INSTRUCTIONS FOR THE TASK: Your answer must consist of exactly the lines below, starting with the line with "Fortunately, the Slides" and going on through the line with "also simple: They", and nothing else.

RECORDS SUPPLIED:
········
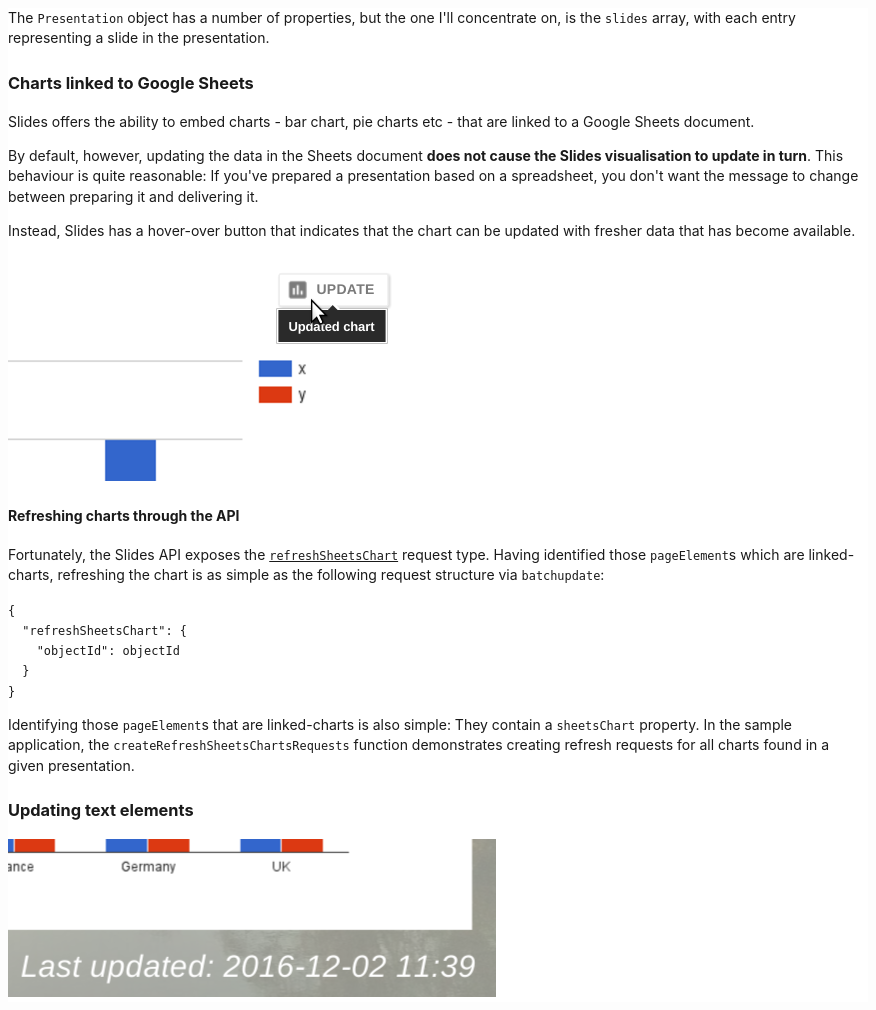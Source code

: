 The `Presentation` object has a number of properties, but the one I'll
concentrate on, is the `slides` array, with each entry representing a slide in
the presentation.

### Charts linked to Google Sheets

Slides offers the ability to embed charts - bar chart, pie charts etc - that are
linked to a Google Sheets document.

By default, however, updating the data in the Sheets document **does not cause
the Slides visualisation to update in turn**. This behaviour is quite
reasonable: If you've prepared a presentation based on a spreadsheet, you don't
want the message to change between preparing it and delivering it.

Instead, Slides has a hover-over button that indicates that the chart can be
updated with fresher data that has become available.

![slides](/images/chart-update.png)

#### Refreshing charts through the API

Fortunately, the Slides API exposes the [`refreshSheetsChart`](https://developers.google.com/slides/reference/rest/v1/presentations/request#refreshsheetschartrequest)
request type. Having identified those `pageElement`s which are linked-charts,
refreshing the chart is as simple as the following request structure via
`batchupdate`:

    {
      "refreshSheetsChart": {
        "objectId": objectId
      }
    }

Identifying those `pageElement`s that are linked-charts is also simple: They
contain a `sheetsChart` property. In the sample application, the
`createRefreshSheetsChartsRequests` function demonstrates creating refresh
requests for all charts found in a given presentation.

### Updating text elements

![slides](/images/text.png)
········
ANSWER FOR THE TASK:
Fortunately, the Slides API exposes the [`refreshSheetsChart`](https://developers.google.com/slides/reference/rest/v1/presentations/request#refreshsheetschartrequest)
request type. Having identified those `pageElement`s which are linked-charts,
refreshing the chart is as simple as the following request structure via
`batchupdate`:

    {
      "refreshSheetsChart": {
        "objectId": objectId
      }
    }

Identifying those `pageElement`s that are linked-charts is also simple: They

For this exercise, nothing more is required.